- [Stored data entries]
....................
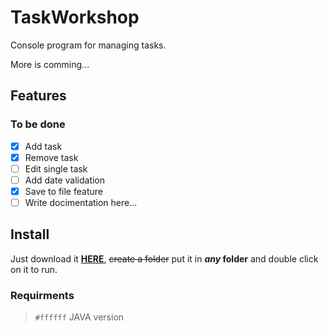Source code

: # TaskWorkshop
Console program for managing tasks.

More is comming...

## Features


### To be done

- [X] Add task
- [X] Remove task
- [ ] Edit single task
- [ ] Add date validation
- [X] Save to file feature
- [ ] Write docimentation here...

## Install

Just download it [**HERE**](https://github.com/vtechldrk/Workshop-1/), ~~create a folder~~ put it in **_any_ folder** and double click on it to run.

### Requirments

> `#ffffff` JAVA version 
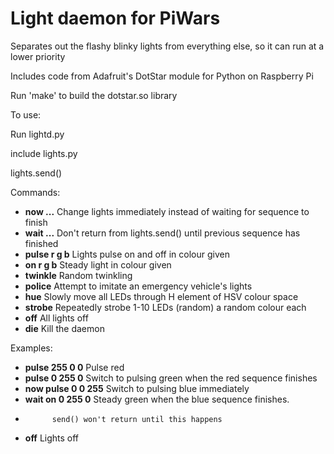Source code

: Light daemon for PiWars
=======================

Separates out the flashy blinky lights from everything else, so it can run
at a lower priority

Includes code from Adafruit's DotStar module for Python on Raspberry Pi

Run 'make' to build the dotstar.so library

To use:

Run lightd.py

include lights.py

lights.send(<command>)


Commands:
* **now ...**		Change lights immediately instead of waiting for sequence to finish
* **wait ...**	Don't return from lights.send() until previous sequence has finished
* **pulse r g b**	Lights pulse on and off in colour given
* **on r g b**	Steady light in colour given
* **twinkle**		Random twinkling
* **police**		Attempt to imitate an emergency vehicle's lights
* **hue**		Slowly move all LEDs through H element of HSV colour space
* **strobe**		Repeatedly strobe 1-10 LEDs (random) a random colour each
* **off**		All lights off
* **die**		Kill the daemon


Examples:
* **pulse 255 0 0**		Pulse red
* **pulse 0 255 0**		Switch to pulsing green when the red sequence finishes
* **now pulse 0 0 255**	Switch to pulsing blue immediately
* **wait on 0 255 0**		Steady green when the blue sequence finishes.
* 			send() won't return until this happens
* **off**			Lights off
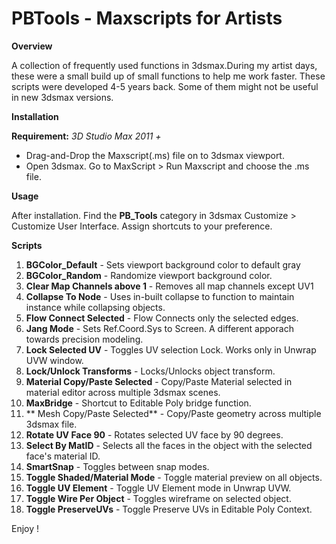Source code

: # PBTools - Maxscripts for Artists

**Overview**

A collection of frequently used functions in 3dsmax.During my artist days, these were a small build up of small functions to help me work faster. These scripts were developed 4-5 years back. Some of them might not be useful in new 3dsmax versions.

**Installation**

**Requirement:** *3D Studio Max 2011 +*

* Drag-and-Drop the Maxscript(.ms) file on to 3dsmax viewport.
* Open 3dsmax. Go to MaxScript > Run Maxscript and choose the .ms file.

**Usage**

After installation. Find the **PB_Tools** category in 3dsmax Customize > Customize User Interface. Assign shortcuts to your preference.

**Scripts**

1. **BGColor_Default** - Sets viewport background color to default gray
2. **BGColor_Random** - Randomize viewport background color.
3. **Clear Map Channels above 1** - Removes all map channels except UV1
4. **Collapse To Node** - Uses in-built collapse to function to maintain instance while collapsing objects.
5. **Flow Connect Selected** - Flow Connects only the selected edges.
6. **Jang Mode** - Sets Ref.Coord.Sys to Screen. A different apporach towards precision modeling.
7. **Lock Selected UV** - Toggles UV selection Lock. Works only in Unwrap UVW window.
8. **Lock/Unlock Transforms** - Locks/Unlocks object transform.
9. **Material Copy/Paste Selected** - Copy/Paste Material selected in material editor across multiple 3dsmax scenes.
10. **MaxBridge** - Shortcut to Editable Poly bridge function.
11. ** Mesh Copy/Paste Selected** - Copy/Paste geometry across multiple 3dsmax file.
12. **Rotate UV Face 90** - Rotates selected UV face by 90 degrees.
13. **Select By MatID** - Selects all the faces in the object with the selected face's material ID.
14. **SmartSnap** - Toggles between snap modes.
15. **Toggle Shaded/Material Mode** - Toggle material preview on all objects.
16. **Toggle UV Element** - Toggle UV Element mode in Unwrap UVW.
17. **Toggle Wire Per Object** - Toggles wireframe on selected object.
18. **Toggle PreserveUVs** - Toggle Preserve UVs in Editable Poly Context.

Enjoy !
....................
- [Required action] Would you print, exactly as written, every line above from the one holding "at a lower priority" through the one holding "pulsing blue immediately", with both included and no other lines?

- [Exercise output]
at a lower priority

Includes code from Adafruit's DotStar module for Python on Raspberry Pi

Run 'make' to build the dotstar.so library

To use:

Run lightd.py

include lights.py

lights.send(<command>)


Commands:
* **now ...**		Change lights immediately instead of waiting for sequence to finish
* **wait ...**	Don't return from lights.send() until previous sequence has finished
* **pulse r g b**	Lights pulse on and off in colour given
* **on r g b**	Steady light in colour given
* **twinkle**		Random twinkling
* **police**		Attempt to imitate an emergency vehicle's lights
* **hue**		Slowly move all LEDs through H element of HSV colour space
* **strobe**		Repeatedly strobe 1-10 LEDs (random) a random colour each
* **off**		All lights off
* **die**		Kill the daemon


Examples:
* **pulse 255 0 0**		Pulse red
* **pulse 0 255 0**		Switch to pulsing green when the red sequence finishes
* **now pulse 0 0 255**	Switch to pulsing blue immediately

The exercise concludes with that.